It’s time ditch any £50 or 500 Euro bank notes stashed under the mattress as governments move to scrap larger denomination bank notes.
Both the Bank of England and European Central Bank (ECB) are considering withdrawing the notes from circulation.
And ECB governor claims public opinion around the world is that the notes are only used for crime.
In Britain, the Bank of England claims the £50 note is rarely handed over to anyone except a dodgy builder who fails to declare the income to the tax man.
Large denomination notes are also handy for criminals to move large amounts of money around in bags and suitcases.
Although no central bank has officially announced the notes will be withdrawn, it’s believed the decision has already been made behind-the-scenes.
Europol, the organisation linking European Union police forces, argues that few shops accept 500 Euro notes because they do not carry large enough cash floats to hand out change – but the note accounts for more than a third of all paper money circulating in the EU.
Money launderers have been caught holding 300,000 Euros in a package the same size as a box of breakfast cereal and the 500 Euro note is called a ‘bin laden’ all over the world because of its affiliation with terrorism.
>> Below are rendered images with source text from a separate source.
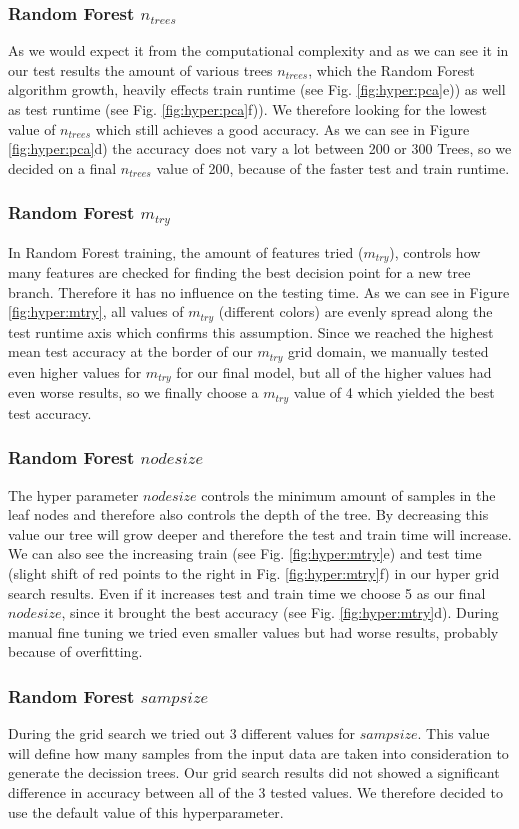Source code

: \documentclass[conference]{IEEEtran}
\begin{document}
\textcolor{til}{
\subsubsection{Random Forest $n_{trees}$}
As we would expect it from the computational complexity and as we can see it in our test results the amount of various trees $n_{trees}$, which the Random Forest algorithm growth, heavily effects train runtime (see Fig. \ref{fig:hyper:pca}e)) as well as test runtime (see Fig. \ref{fig:hyper:pca}f)). We therefore looking for the lowest value of $n_{trees}$ which still achieves a good accuracy. As we can see in Figure \ref{fig:hyper:pca}d) the accuracy does not vary a lot between 200 or 300 Trees, so we decided on a final $n_{trees}$ value of 200, because of the faster test and train runtime.
\subsubsection{Random Forest $m_{try}$}
In Random Forest training, the amount of features tried ($m_{try}$), controls how many features are checked for finding the best decision point for a new tree branch. Therefore it has no influence on the testing time. As we can see in Figure \ref{fig:hyper:mtry}, all values of $m_{try}$ (different colors) are evenly spread along the test runtime axis which confirms this assumption. Since we reached the highest mean test accuracy at the border of our $m_{try}$ grid domain, we manually tested even higher values for $m_{try}$ for our final model, but all of the higher values had even worse results, so we finally choose a $m_{try}$ value of 4 which yielded the best test accuracy.
\subsubsection{Random Forest ${nodesize}$}
The hyper parameter ${nodesize}$ controls the minimum amount of samples in the leaf nodes and therefore also controls the depth of the tree. By decreasing this value our tree will grow deeper and therefore the test and train time will increase. We can also see the increasing train (see Fig. \ref{fig:hyper:mtry}e) and test time (slight shift of red points to the right in Fig. \ref{fig:hyper:mtry}f) in our hyper grid search results. Even if it increases test and train time we choose 5 as our final ${nodesize}$, since it brought the best accuracy (see Fig. \ref{fig:hyper:mtry}d). During manual fine tuning we tried even smaller values but had worse results, probably because of overfitting.
\subsubsection{Random Forest ${sampsize}$}
During the grid search we tried out 3 different values for ${sampsize}$. This value will define how many samples from the input data are taken into consideration to generate the decission trees. Our grid search results did not showed a significant difference in accuracy between all of the 3 tested values. We therefore decided to use the default value of this hyperparameter.
}
\end{document}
According to the UK Serious Organised Crime Agency, if a criminal gang collects £1 million in £20 notes, the notes weigh 50 kilos, while the same amount of cash in 500 Euro notes is only two kilos.
Bogus money exchanges
Police fear criminal gangs stock up on 500 Euro from bogus money exchanges.
One had no business premises but ordered 4 million Euros in 500 Euro notes every year – more than the total amount of Euros exchanged at 12,500 Post Office counters every year.
Scrapping £50 and 500 euro notes has a precedent. In 2000, Canada shredded the country’s entire stock of $1,000 bills after police claimed criminals were taking advantage of the notes in the same way modern gangs are adopting the 500 Euro note.
Draghi has also had to explain that withdrawing the note does not reduce the amount of cash in circulation around Europe, because the large note will be replaced by printing more small denomination notes.